## What is expected
Below are lines of data; restate word for word those running from the line containing "### **垂直价差有哪些不同类型？**" to the line containing "标的股票将保持在卖出看涨期权的执行价格以下 | 标的股票可能会下跌，但不会崩盘 |", inclusive, and no others.

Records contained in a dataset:
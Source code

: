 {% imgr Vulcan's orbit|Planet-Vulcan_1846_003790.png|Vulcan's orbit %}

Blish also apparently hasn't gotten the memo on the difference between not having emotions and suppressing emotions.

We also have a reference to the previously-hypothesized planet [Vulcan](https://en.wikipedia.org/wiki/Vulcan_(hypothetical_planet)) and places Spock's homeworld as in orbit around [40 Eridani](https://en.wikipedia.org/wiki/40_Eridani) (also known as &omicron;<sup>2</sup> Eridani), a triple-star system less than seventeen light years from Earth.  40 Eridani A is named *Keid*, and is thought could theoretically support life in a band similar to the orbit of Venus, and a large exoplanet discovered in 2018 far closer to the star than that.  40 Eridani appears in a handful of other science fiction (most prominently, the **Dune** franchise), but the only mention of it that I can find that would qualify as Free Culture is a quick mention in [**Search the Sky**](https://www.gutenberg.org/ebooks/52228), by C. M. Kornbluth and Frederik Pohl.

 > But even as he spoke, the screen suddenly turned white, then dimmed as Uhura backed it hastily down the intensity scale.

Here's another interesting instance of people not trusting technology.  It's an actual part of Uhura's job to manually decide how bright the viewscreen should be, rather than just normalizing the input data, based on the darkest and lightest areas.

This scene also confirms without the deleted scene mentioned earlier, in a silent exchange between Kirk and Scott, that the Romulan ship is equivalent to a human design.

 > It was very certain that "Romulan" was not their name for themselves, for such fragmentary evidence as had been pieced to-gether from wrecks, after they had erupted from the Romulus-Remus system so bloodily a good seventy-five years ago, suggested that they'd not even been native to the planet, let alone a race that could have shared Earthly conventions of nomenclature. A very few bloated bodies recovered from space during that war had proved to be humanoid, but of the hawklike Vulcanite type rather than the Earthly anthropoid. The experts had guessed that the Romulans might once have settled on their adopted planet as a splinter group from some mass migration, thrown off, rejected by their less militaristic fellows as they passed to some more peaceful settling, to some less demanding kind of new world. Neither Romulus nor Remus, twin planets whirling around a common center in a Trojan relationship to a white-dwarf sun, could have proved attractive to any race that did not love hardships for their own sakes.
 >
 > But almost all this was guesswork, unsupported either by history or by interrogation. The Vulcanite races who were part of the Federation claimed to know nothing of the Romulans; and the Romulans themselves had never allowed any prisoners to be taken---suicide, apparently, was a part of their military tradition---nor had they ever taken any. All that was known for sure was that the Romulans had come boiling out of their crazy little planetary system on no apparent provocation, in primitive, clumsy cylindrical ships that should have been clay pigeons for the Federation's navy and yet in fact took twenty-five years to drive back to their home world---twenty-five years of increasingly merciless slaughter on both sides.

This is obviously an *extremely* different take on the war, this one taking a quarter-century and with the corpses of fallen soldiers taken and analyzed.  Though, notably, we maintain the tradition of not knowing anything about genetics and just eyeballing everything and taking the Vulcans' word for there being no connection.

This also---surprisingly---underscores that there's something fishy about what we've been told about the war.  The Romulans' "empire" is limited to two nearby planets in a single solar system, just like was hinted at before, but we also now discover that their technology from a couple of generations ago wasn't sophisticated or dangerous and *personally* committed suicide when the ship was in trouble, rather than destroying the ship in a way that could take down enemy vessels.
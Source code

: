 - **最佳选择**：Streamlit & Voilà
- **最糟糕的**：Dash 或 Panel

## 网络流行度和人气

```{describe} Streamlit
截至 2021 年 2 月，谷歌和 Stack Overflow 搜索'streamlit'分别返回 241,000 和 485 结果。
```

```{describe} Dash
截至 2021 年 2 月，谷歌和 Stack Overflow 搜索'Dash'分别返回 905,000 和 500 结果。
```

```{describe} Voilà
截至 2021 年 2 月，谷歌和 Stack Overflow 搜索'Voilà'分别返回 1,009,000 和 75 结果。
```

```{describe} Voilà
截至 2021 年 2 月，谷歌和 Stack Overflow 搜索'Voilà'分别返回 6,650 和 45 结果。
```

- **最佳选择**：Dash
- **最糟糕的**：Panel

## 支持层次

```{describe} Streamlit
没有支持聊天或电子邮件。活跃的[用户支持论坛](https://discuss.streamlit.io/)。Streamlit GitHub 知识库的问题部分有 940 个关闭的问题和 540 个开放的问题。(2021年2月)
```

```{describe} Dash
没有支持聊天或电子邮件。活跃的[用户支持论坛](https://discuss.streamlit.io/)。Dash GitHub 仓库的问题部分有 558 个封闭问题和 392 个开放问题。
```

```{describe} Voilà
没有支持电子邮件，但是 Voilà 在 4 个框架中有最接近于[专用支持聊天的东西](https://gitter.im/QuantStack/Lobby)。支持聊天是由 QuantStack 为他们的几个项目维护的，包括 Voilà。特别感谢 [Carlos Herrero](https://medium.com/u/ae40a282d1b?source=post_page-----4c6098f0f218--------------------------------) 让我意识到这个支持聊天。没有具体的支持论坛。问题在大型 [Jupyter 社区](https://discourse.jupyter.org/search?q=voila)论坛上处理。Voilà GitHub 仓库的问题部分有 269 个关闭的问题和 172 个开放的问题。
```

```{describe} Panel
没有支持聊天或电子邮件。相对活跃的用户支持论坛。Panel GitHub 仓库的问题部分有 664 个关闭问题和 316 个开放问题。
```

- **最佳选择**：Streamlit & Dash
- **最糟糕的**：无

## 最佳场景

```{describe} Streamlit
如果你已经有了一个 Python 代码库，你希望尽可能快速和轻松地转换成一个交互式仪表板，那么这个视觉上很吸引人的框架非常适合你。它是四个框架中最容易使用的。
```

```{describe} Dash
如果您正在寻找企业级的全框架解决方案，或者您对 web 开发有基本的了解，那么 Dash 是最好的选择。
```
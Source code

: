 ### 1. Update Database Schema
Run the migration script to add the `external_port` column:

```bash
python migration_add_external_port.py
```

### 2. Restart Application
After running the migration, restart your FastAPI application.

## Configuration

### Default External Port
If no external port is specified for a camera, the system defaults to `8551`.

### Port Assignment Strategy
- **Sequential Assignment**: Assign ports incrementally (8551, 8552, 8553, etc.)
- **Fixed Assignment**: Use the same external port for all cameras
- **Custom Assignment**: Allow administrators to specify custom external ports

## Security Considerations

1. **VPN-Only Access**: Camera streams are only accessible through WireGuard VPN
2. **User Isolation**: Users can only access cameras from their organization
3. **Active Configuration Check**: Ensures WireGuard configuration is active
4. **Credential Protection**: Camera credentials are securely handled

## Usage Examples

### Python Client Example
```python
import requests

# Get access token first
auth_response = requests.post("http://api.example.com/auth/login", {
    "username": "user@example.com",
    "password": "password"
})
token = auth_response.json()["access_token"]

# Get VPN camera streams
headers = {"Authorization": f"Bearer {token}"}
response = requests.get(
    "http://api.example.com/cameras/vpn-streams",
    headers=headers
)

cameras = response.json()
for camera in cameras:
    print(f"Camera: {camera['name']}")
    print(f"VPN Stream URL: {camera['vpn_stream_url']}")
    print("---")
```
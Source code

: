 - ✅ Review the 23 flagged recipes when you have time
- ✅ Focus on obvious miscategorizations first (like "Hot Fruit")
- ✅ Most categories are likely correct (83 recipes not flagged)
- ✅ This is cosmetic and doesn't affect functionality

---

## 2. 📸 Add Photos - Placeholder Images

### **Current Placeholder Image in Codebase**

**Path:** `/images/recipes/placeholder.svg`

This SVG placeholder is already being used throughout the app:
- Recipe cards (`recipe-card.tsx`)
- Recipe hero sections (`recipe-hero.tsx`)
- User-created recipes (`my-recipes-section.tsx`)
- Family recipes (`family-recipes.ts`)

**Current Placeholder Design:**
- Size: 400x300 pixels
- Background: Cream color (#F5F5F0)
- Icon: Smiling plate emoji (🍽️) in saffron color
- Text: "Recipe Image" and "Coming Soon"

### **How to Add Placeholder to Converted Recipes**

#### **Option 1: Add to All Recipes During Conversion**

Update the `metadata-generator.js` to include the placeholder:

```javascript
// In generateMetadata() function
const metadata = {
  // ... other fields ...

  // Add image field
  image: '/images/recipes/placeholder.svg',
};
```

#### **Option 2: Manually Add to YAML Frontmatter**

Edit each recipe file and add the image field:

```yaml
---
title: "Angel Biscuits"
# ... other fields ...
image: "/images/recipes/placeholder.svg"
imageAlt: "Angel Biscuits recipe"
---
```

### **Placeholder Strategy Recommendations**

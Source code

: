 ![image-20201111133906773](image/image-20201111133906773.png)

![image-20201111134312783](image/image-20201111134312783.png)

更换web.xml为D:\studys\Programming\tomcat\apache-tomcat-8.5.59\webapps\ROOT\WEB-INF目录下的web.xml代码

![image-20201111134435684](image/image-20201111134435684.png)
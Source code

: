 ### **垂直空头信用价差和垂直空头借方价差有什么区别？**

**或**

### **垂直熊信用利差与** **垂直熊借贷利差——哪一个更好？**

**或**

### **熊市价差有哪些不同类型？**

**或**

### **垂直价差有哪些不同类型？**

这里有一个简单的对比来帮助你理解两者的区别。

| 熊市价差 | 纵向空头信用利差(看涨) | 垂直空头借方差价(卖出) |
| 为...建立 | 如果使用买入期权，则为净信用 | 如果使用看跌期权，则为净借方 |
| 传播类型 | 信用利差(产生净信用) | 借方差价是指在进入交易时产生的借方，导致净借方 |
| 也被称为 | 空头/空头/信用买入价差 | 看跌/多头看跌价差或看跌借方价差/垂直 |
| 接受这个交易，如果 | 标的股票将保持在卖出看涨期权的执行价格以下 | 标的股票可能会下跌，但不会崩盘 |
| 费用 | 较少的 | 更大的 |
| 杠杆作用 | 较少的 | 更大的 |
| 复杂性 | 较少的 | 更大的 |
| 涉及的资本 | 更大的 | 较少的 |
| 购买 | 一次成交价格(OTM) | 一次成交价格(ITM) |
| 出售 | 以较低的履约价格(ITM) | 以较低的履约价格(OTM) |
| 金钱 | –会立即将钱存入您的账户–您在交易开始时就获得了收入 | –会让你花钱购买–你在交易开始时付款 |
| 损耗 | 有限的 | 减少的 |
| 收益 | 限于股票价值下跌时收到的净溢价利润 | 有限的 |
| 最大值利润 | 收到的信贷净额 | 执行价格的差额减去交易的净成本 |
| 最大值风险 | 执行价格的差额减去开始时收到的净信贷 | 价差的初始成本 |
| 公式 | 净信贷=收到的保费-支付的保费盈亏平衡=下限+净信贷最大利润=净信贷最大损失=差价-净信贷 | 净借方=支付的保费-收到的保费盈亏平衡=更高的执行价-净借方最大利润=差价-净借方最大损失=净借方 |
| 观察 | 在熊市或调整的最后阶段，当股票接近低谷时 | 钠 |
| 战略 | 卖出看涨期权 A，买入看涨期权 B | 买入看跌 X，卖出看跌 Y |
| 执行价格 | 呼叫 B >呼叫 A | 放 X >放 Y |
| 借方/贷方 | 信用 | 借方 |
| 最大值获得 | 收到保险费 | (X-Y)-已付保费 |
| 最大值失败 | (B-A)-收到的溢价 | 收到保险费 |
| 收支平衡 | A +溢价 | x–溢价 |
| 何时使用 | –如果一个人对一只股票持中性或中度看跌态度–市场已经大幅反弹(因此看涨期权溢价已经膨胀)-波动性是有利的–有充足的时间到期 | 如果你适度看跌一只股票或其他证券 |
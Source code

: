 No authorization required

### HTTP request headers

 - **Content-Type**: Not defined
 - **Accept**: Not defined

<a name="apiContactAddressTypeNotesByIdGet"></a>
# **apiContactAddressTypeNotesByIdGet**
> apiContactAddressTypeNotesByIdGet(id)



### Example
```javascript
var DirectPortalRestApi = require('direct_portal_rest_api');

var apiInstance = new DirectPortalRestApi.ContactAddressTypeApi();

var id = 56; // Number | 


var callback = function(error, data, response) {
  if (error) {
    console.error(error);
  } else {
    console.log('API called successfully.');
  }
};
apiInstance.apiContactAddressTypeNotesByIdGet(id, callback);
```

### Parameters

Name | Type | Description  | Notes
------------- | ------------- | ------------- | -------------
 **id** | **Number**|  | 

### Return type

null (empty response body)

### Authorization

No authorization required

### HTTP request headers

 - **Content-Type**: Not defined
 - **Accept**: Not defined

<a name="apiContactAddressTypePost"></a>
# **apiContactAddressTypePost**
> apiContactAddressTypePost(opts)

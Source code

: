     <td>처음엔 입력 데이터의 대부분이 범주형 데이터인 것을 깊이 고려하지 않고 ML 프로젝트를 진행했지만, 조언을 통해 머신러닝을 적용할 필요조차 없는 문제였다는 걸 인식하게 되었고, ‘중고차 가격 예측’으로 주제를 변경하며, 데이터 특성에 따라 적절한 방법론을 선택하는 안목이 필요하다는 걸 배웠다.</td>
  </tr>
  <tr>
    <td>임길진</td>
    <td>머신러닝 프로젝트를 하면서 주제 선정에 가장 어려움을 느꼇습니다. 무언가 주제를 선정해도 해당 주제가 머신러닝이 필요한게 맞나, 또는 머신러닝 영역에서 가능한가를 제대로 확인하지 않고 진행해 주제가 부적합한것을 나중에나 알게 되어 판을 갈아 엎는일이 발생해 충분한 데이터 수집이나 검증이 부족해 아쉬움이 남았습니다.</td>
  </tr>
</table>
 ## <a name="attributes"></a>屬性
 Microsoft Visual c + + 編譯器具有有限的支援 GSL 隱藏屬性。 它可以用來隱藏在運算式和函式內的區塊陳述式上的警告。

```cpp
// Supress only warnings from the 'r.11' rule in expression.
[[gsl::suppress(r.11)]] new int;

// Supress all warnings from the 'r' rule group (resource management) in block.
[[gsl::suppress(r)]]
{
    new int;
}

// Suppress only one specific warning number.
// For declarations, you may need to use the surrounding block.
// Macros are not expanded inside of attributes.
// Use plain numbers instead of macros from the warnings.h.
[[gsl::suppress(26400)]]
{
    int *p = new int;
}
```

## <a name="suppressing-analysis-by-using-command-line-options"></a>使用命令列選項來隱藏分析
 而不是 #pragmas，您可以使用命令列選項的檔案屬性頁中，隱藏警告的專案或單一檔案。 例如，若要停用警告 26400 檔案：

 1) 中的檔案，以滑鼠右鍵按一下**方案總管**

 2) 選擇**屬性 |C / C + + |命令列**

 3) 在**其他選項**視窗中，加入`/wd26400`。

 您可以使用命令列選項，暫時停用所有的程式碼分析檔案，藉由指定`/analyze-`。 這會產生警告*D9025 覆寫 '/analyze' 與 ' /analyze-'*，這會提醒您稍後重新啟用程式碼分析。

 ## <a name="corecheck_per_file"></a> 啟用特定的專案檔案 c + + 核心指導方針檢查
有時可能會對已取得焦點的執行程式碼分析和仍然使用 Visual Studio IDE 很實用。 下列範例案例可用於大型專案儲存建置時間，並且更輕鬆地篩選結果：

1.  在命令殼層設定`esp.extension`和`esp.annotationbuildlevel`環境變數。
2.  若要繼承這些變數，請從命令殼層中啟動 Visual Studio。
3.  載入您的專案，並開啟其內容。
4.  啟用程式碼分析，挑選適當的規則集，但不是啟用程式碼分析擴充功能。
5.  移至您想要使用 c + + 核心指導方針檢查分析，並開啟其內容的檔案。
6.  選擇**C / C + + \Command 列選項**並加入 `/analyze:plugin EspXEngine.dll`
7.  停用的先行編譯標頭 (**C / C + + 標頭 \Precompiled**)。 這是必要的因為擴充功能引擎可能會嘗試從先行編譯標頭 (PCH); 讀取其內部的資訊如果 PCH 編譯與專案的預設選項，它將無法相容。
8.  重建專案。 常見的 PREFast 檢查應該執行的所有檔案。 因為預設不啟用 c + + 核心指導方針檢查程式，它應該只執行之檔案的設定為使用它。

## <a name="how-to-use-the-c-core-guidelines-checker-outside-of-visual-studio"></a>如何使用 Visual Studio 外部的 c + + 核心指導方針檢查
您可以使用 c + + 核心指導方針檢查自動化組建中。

## Result for this exercise
### **垂直价差有哪些不同类型？**

这里有一个简单的对比来帮助你理解两者的区别。

| 熊市价差 | 纵向空头信用利差(看涨) | 垂直空头借方差价(卖出) |
| 为...建立 | 如果使用买入期权，则为净信用 | 如果使用看跌期权，则为净借方 |
| 传播类型 | 信用利差(产生净信用) | 借方差价是指在进入交易时产生的借方，导致净借方 |
| 也被称为 | 空头/空头/信用买入价差 | 看跌/多头看跌价差或看跌借方价差/垂直 |
| 接受这个交易，如果 | 标的股票将保持在卖出看涨期权的执行价格以下 | 标的股票可能会下跌，但不会崩盘 |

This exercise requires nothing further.